■ What the task requires:
Only the lines from the one containing "1. Have you" through the last line of the listing are to be given again, exactly as they appear.
_ _ _ _
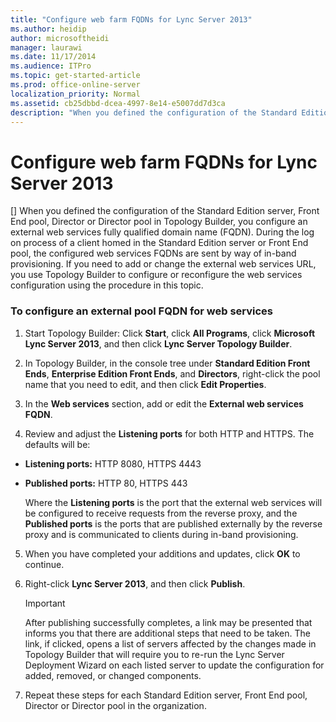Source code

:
 ```yaml
---
title: "Configure web farm FQDNs for Lync Server 2013"
ms.author: heidip
author: microsoftheidi
manager: laurawi
ms.date: 11/17/2014
ms.audience: ITPro
ms.topic: get-started-article
ms.prod: office-online-server
localization_priority: Normal
ms.assetid: cb25dbbd-dcea-4997-8e14-e5007dd7d3ca
description: "When you defined the configuration of the Standard Edition server, Front End pool, Director or Director pool in Topology Builder, you configure an external web services fully qualified domain name (FQDN). During the log on process of a client homed in the Standard Edition server or Front End pool, the configured web services FQDNs are sent by way of in-band provisioning. If you need to add or change the external web services URL, you use Topology Builder to configure or reconfigure the web services configuration using the procedure in this topic."
---
```


# Configure web farm FQDNs for Lync Server 2013
[]
When you defined the configuration of the Standard Edition server, Front End pool, Director or Director pool in Topology Builder, you configure an external web services fully qualified domain name (FQDN). During the log on process of a client homed in the Standard Edition server or Front End pool, the configured web services FQDNs are sent by way of in-band provisioning. If you need to add or change the external web services URL, you use Topology Builder to configure or reconfigure the web services configuration using the procedure in this topic.
  
### To configure an external pool FQDN for web services

1. Start Topology Builder: Click **Start**, click **All Programs**, click **Microsoft Lync Server 2013**, and then click **Lync Server Topology Builder**.
    
2. In Topology Builder, in the console tree under **Standard Edition Front Ends**, **Enterprise Edition Front Ends**, and **Directors**, right-click the pool name that you need to edit, and then click **Edit Properties**. 
    
3. In the **Web services** section, add or edit the **External web services FQDN**.
    
4. Review and adjust the **Listening ports** for both HTTP and HTTPS. The defaults will be: 
    
  - **Listening ports:** HTTP 8080, HTTPS 4443 
    
  - **Published ports:** HTTP 80, HTTPS 443 
    
    Where the **Listening ports** is the port that the external web services will be configured to receive requests from the reverse proxy, and the **Published ports** is the ports that are published externally by the reverse proxy and is communicated to clients during in-band provisioning. 
    
5. When you have completed your additions and updates, click **OK** to continue. 
    
6. Right-click **Lync Server 2013**, and then click **Publish**.
    
    > [!IMPORTANT]
    > After publishing successfully completes, a link may be presented that informs you that there are additional steps that need to be taken. The link, if clicked, opens a list of servers affected by the changes made in Topology Builder that will require you to re-run the Lync Server Deployment Wizard on each listed server to update the configuration for added, removed, or changed components. 
  
7. Repeat these steps for each Standard Edition server, Front End pool, Director or Director pool in the organization.
    

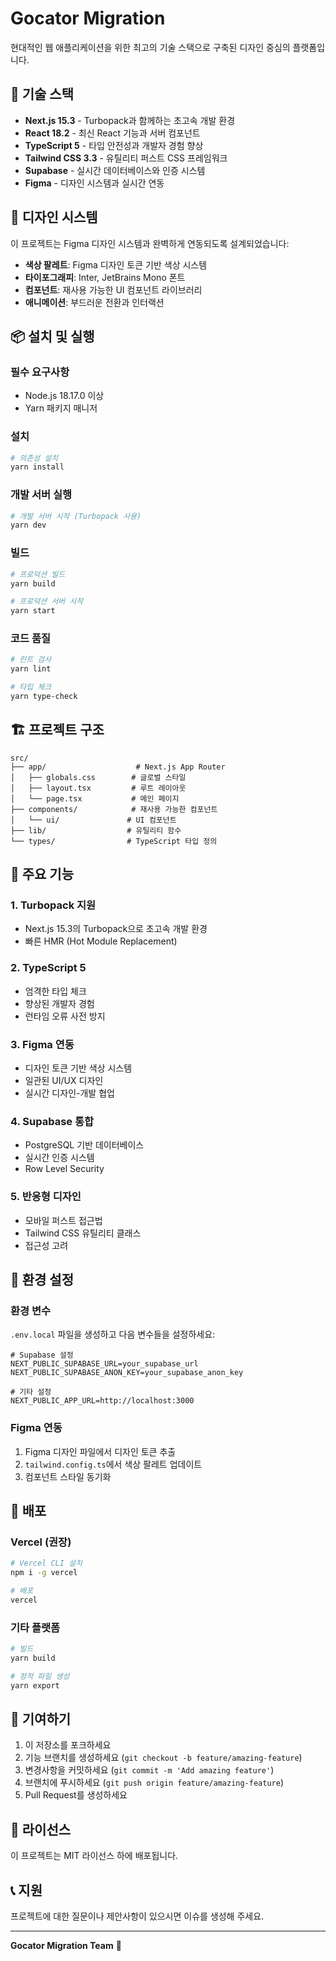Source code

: # Gocator Migration

현대적인 웹 애플리케이션을 위한 최고의 기술 스택으로 구축된 디자인 중심의 플랫폼입니다.

## 🚀 기술 스택

- **Next.js 15.3** - Turbopack과 함께하는 초고속 개발 환경
- **React 18.2** - 최신 React 기능과 서버 컴포넌트
- **TypeScript 5** - 타입 안전성과 개발자 경험 향상
- **Tailwind CSS 3.3** - 유틸리티 퍼스트 CSS 프레임워크
- **Supabase** - 실시간 데이터베이스와 인증 시스템
- **Figma** - 디자인 시스템과 실시간 연동

## 🎨 디자인 시스템

이 프로젝트는 Figma 디자인 시스템과 완벽하게 연동되도록 설계되었습니다:

- **색상 팔레트**: Figma 디자인 토큰 기반 색상 시스템
- **타이포그래피**: Inter, JetBrains Mono 폰트
- **컴포넌트**: 재사용 가능한 UI 컴포넌트 라이브러리
- **애니메이션**: 부드러운 전환과 인터랙션

## 📦 설치 및 실행

### 필수 요구사항

- Node.js 18.17.0 이상
- Yarn 패키지 매니저

### 설치

```bash
# 의존성 설치
yarn install
```

### 개발 서버 실행

```bash
# 개발 서버 시작 (Turbopack 사용)
yarn dev
```

### 빌드

```bash
# 프로덕션 빌드
yarn build

# 프로덕션 서버 시작
yarn start
```

### 코드 품질

```bash
# 린트 검사
yarn lint

# 타입 체크
yarn type-check
```

## 🏗️ 프로젝트 구조

```
src/
├── app/                    # Next.js App Router
│   ├── globals.css        # 글로벌 스타일
│   ├── layout.tsx         # 루트 레이아웃
│   └── page.tsx           # 메인 페이지
├── components/            # 재사용 가능한 컴포넌트
│   └── ui/               # UI 컴포넌트
├── lib/                  # 유틸리티 함수
└── types/                # TypeScript 타입 정의
```

## 🎯 주요 기능

### 1. Turbopack 지원
- Next.js 15.3의 Turbopack으로 초고속 개발 환경
- 빠른 HMR (Hot Module Replacement)

### 2. TypeScript 5
- 엄격한 타입 체크
- 향상된 개발자 경험
- 런타임 오류 사전 방지

### 3. Figma 연동
- 디자인 토큰 기반 색상 시스템
- 일관된 UI/UX 디자인
- 실시간 디자인-개발 협업

### 4. Supabase 통합
- PostgreSQL 기반 데이터베이스
- 실시간 인증 시스템
- Row Level Security

### 5. 반응형 디자인
- 모바일 퍼스트 접근법
- Tailwind CSS 유틸리티 클래스
- 접근성 고려

## 🔧 환경 설정

### 환경 변수

`.env.local` 파일을 생성하고 다음 변수들을 설정하세요:

```env
# Supabase 설정
NEXT_PUBLIC_SUPABASE_URL=your_supabase_url
NEXT_PUBLIC_SUPABASE_ANON_KEY=your_supabase_anon_key

# 기타 설정
NEXT_PUBLIC_APP_URL=http://localhost:3000
```

### Figma 연동

1. Figma 디자인 파일에서 디자인 토큰 추출
2. `tailwind.config.ts`에서 색상 팔레트 업데이트
3. 컴포넌트 스타일 동기화

## 🚀 배포

### Vercel (권장)

```bash
# Vercel CLI 설치
npm i -g vercel

# 배포
vercel
```

### 기타 플랫폼

```bash
# 빌드
yarn build

# 정적 파일 생성
yarn export
```

## 🤝 기여하기

1. 이 저장소를 포크하세요
2. 기능 브랜치를 생성하세요 (`git checkout -b feature/amazing-feature`)
3. 변경사항을 커밋하세요 (`git commit -m 'Add amazing feature'`)
4. 브랜치에 푸시하세요 (`git push origin feature/amazing-feature`)
5. Pull Request를 생성하세요

## 📄 라이선스

이 프로젝트는 MIT 라이선스 하에 배포됩니다.

## 📞 지원

프로젝트에 대한 질문이나 제안사항이 있으시면 이슈를 생성해 주세요.

---

**Gocator Migration Team** 🚀 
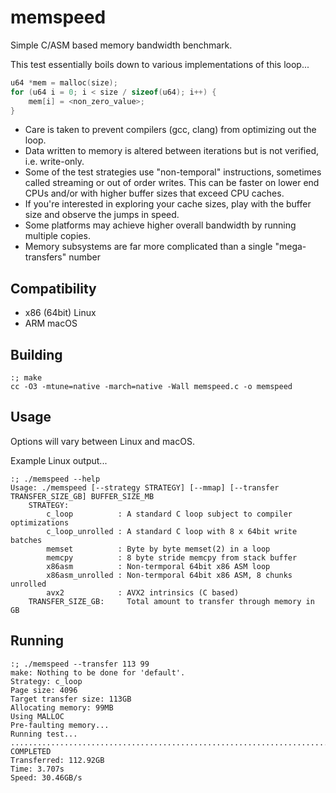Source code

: memspeed
========
Simple C/ASM based memory bandwidth benchmark.

This test essentially boils down to various implementations of this loop...
```c
u64 *mem = malloc(size);
for (u64 i = 0; i < size / sizeof(u64); i++) {
    mem[i] = <non_zero_value>;
}
```

 * Care is taken to prevent compilers (gcc, clang) from optimizing out the loop.
 * Data written to memory is altered between iterations but is not verified, i.e. write-only.
 * Some of the test strategies use "non-temporal" instructions, sometimes called streaming
   or out of order writes.  This can be faster on lower end CPUs and/or with higher buffer sizes
   that exceed CPU caches.
 * If you're interested in exploring your cache sizes, play with the buffer size and observe the
   jumps in speed.
 * Some platforms may achieve higher overall bandwidth by running multiple copies.
 * Memory subsystems are far more complicated than a single "mega-transfers" number


Compatibility
--------
* x86 (64bit) Linux
* ARM macOS


Building
--------
```shell
:; make
cc -O3 -mtune=native -march=native -Wall memspeed.c -o memspeed
```


Usage
--------
Options will vary between Linux and macOS.

Example Linux output...
```shell
:; ./memspeed --help
Usage: ./memspeed [--strategy STRATEGY] [--mmap] [--transfer TRANSFER_SIZE_GB] BUFFER_SIZE_MB
    STRATEGY:
        c_loop          : A standard C loop subject to compiler optimizations
        c_loop_unrolled : A standard C loop with 8 x 64bit write batches
        memset          : Byte by byte memset(2) in a loop
        memcpy          : 8 byte stride memcpy from stack buffer
        x86asm          : Non-termporal 64bit x86 ASM loop
        x86asm_unrolled : Non-termporal 64bit x86 ASM, 8 chunks unrolled
        avx2            : AVX2 intrinsics (C based)
    TRANSFER_SIZE_GB:     Total amount to transfer through memory in GB
```


Running
--------
```shell
:; ./memspeed --transfer 113 99
make: Nothing to be done for 'default'.
Strategy: c_loop
Page size: 4096
Target transfer size: 113GB
Allocating memory: 99MB
Using MALLOC
Pre-faulting memory...
Running test...
.................................................................................................................
COMPLETED
Transferred: 112.92GB
Time: 3.707s
Speed: 30.46GB/s
```
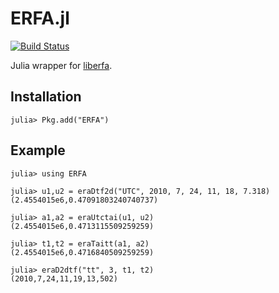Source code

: ERFA.jl
=======

[![Build Status](https://img.shields.io/travis/JuliaAstro/ERFA.jl.svg?style=flat-square)](https://travis-ci.org/JuliaAstro/ERFA.jl)

Julia wrapper for [liberfa](https://github.com/liberfa/erfa).

Installation
------------

```jlcon
julia> Pkg.add("ERFA")
```

Example
-------

```jlcon
julia> using ERFA

julia> u1,u2 = eraDtf2d("UTC", 2010, 7, 24, 11, 18, 7.318)
(2.4554015e6,0.47091803240740737)

julia> a1,a2 = eraUtctai(u1, u2)
(2.4554015e6,0.4713115509259259)

julia> t1,t2 = eraTaitt(a1, a2)
(2.4554015e6,0.4716840509259259)

julia> eraD2dtf("tt", 3, t1, t2)
(2010,7,24,11,19,13,502)
```
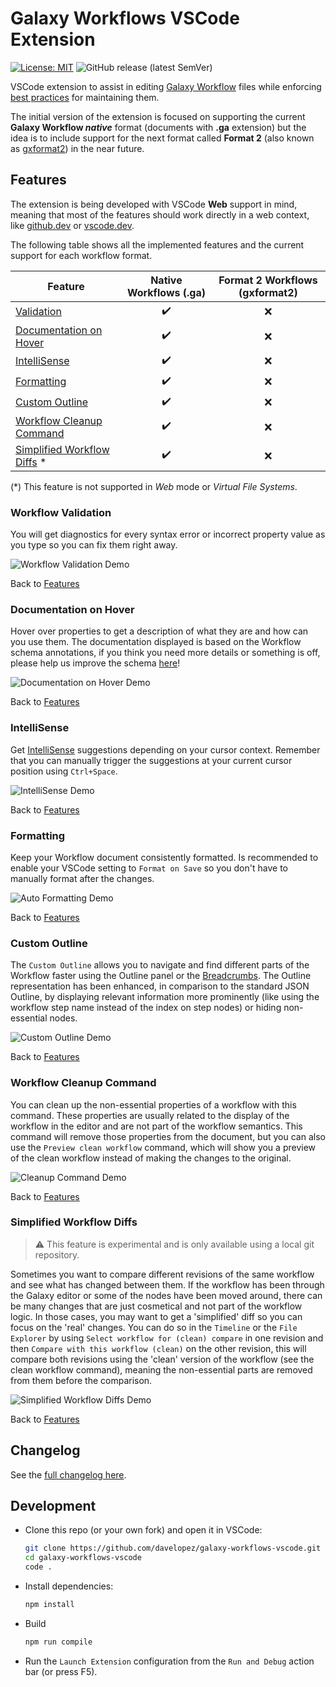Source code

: # Galaxy Workflows VSCode Extension

[![License: MIT](https://img.shields.io/badge/License-MIT-brightgreen.svg)](https://opensource.org/licenses/MIT)
![GitHub release (latest SemVer)](https://img.shields.io/badge/release-unreleased-orange)

VSCode extension to assist in editing [Galaxy Workflow](https://galaxyproject.org/) files while enforcing [best practices](https://planemo.readthedocs.io/en/latest/best_practices_workflows.html) for maintaining them.

The initial version of the extension is focused on supporting the current **Galaxy Workflow _native_** format (documents with **.ga** extension) but the idea is to include support for the next format called **Format 2** (also known as [gxformat2](https://github.com/galaxyproject/gxformat2)) in the near future.

## Features

The extension is being developed with VSCode **Web** support in mind, meaning that most of the features should work directly in a web context, like [github.dev](https://github.dev) or [vscode.dev](https://vscode.dev).

The following table shows all the implemented features and the current support for each workflow format.

| Feature                                                    | Native Workflows (.ga) | Format 2 Workflows (gxformat2) |
| ---------------------------------------------------------- | :--------------------: | :----------------------------: |
| [Validation](#workflow-validation)                         |   :heavy_check_mark:   |              :x:               |
| [Documentation on Hover](#documentation-on-hover)          |   :heavy_check_mark:   |              :x:               |
| [IntelliSense](#intellisense)                              |   :heavy_check_mark:   |              :x:               |
| [Formatting](#formatting)                                  |   :heavy_check_mark:   |              :x:               |
| [Custom Outline](#custom-outline)                          |   :heavy_check_mark:   |              :x:               |
| [Workflow Cleanup Command](#workflow-cleanup-command)      |   :heavy_check_mark:   |              :x:               |
| [Simplified Workflow Diffs](#simplified-workflow-diffs) \* |   :heavy_check_mark:   |              :x:               |

(\*) This feature is not supported in _Web_ mode or _Virtual File Systems_.

### Workflow Validation

You will get diagnostics for every syntax error or incorrect property value as you type so you can fix them right away.

![Workflow Validation Demo](images/validation-native.gif)

Back to [Features](#features)

### Documentation on Hover

Hover over properties to get a description of what they are and how can you use them. The documentation displayed is based on the Workflow schema annotations, if you think you need more details or something is off, please help us improve the schema [here](https://github.com/davelopez/galaxy-workflows-vscode/tree/main/workflow-languages/schemas)!

![Documentation on Hover Demo](images/doc-hover-native.gif)

Back to [Features](#features)

### IntelliSense

Get [IntelliSense](https://code.visualstudio.com/docs/editor/intellisense#:~:text=IntelliSense%20is%20a%20general%20term,%2C%20and%20%22code%20hinting.%22) suggestions depending on your cursor context. Remember that you can manually trigger the suggestions at your current cursor position using `Ctrl+Space`.

![IntelliSense Demo](images/intellisense-native.gif)

Back to [Features](#features)

### Formatting

Keep your Workflow document consistently formatted. Is recommended to enable your VSCode setting to `Format on Save` so you don't have to manually format after the changes.

![Auto Formatting Demo](images/format-document-native.gif)

Back to [Features](#features)

### Custom Outline

The `Custom Outline` allows you to navigate and find different parts of the Workflow faster using the Outline panel or the [Breadcrumbs](). The Outline representation has been enhanced, in comparison to the standard JSON Outline, by displaying relevant information more prominently (like using the workflow step name instead of the index on step nodes) or hiding non-essential nodes.

![Custom Outline Demo](images/custom-outline-native.gif)

Back to [Features](#features)

### Workflow Cleanup Command

You can clean up the non-essential properties of a workflow with this command. These properties are usually related to the display of the workflow in the editor and are not part of the workflow semantics. This command will remove those properties from the document, but you can also use the `Preview clean workflow` command, which will show you a preview of the clean workflow instead of making the changes to the original.

![Cleanup Command Demo](images/clean-up-command-native.gif)

Back to [Features](#features)

### Simplified Workflow Diffs

> :warning: This feature is experimental and is only available using a local git repository.

Sometimes you want to compare different revisions of the same workflow and see what has changed between them. If the workflow has been through the Galaxy editor or some of the nodes have been moved around, there can be many changes that are just cosmetical and not part of the workflow logic. In those cases, you may want to get a 'simplified' diff so you can focus on the 'real' changes. You can do so in the `Timeline` or the `File Explorer` by using `Select workflow for (clean) compare` in one revision and then `Compare with this workflow (clean)` on the other revision, this will compare both revisions using the 'clean' version of the workflow (see the clean workflow command), meaning the non-essential parts are removed from them before the comparison.

![Simplified Workflow Diffs Demo](images/clean-diff-native.gif)

Back to [Features](#features)

## Changelog

See the [full changelog here](docs/CHANGELOG.md).

## Development

- Clone this repo (or your own fork) and open it in VSCode:
  ```sh
  git clone https://github.com/davelopez/galaxy-workflows-vscode.git
  cd galaxy-workflows-vscode
  code .
  ```
- Install dependencies:
  ```sh
  npm install
  ```
- Build
  ```sh
  npm run compile
  ```
- Run the `Launch Extension` configuration from the `Run and Debug` action bar (or press F5).
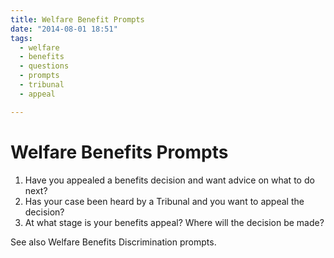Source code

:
 ```yaml
---
title: Welfare Benefit Prompts
date: "2014-08-01 18:51"
tags:
  - welfare
  - benefits
  - questions
  - prompts
  - tribunal
  - appeal

---
```

# Welfare Benefits Prompts

1. Have you appealed a benefits decision and want advice on what to do next?
1. Has your case been heard by a Tribunal and you want to appeal the decision?
1. At what stage is your benefits appeal? Where will the decision be made?

See also Welfare Benefits Discrimination prompts.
_ _ _ _
■ Answer section:
1. Have you appealed a benefits decision and want advice on what to do next?
1. Has your case been heard by a Tribunal and you want to appeal the decision?
1. At what stage is your benefits appeal? Where will the decision be made?

See also Welfare Benefits Discrimination prompts.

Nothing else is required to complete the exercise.